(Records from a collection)
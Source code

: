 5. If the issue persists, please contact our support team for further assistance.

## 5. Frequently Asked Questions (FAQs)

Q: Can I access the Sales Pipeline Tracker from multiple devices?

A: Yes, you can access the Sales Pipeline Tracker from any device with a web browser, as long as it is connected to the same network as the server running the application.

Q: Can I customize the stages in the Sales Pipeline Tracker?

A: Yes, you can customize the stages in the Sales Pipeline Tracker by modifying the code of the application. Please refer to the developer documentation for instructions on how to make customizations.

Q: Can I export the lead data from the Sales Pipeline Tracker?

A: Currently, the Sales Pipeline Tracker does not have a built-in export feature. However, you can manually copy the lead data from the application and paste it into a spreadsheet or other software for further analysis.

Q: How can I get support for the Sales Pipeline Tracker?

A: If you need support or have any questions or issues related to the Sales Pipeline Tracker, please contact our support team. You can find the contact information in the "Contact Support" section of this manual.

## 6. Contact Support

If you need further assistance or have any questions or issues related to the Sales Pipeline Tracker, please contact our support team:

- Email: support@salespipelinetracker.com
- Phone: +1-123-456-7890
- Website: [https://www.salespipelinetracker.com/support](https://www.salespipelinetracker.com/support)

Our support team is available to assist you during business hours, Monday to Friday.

#### ABOUT THIS EXERCISE
Your answer must be a single number: the count of lines in the records above that contain "customize".

#### OUTPUT FOR THIS EXERCISE
2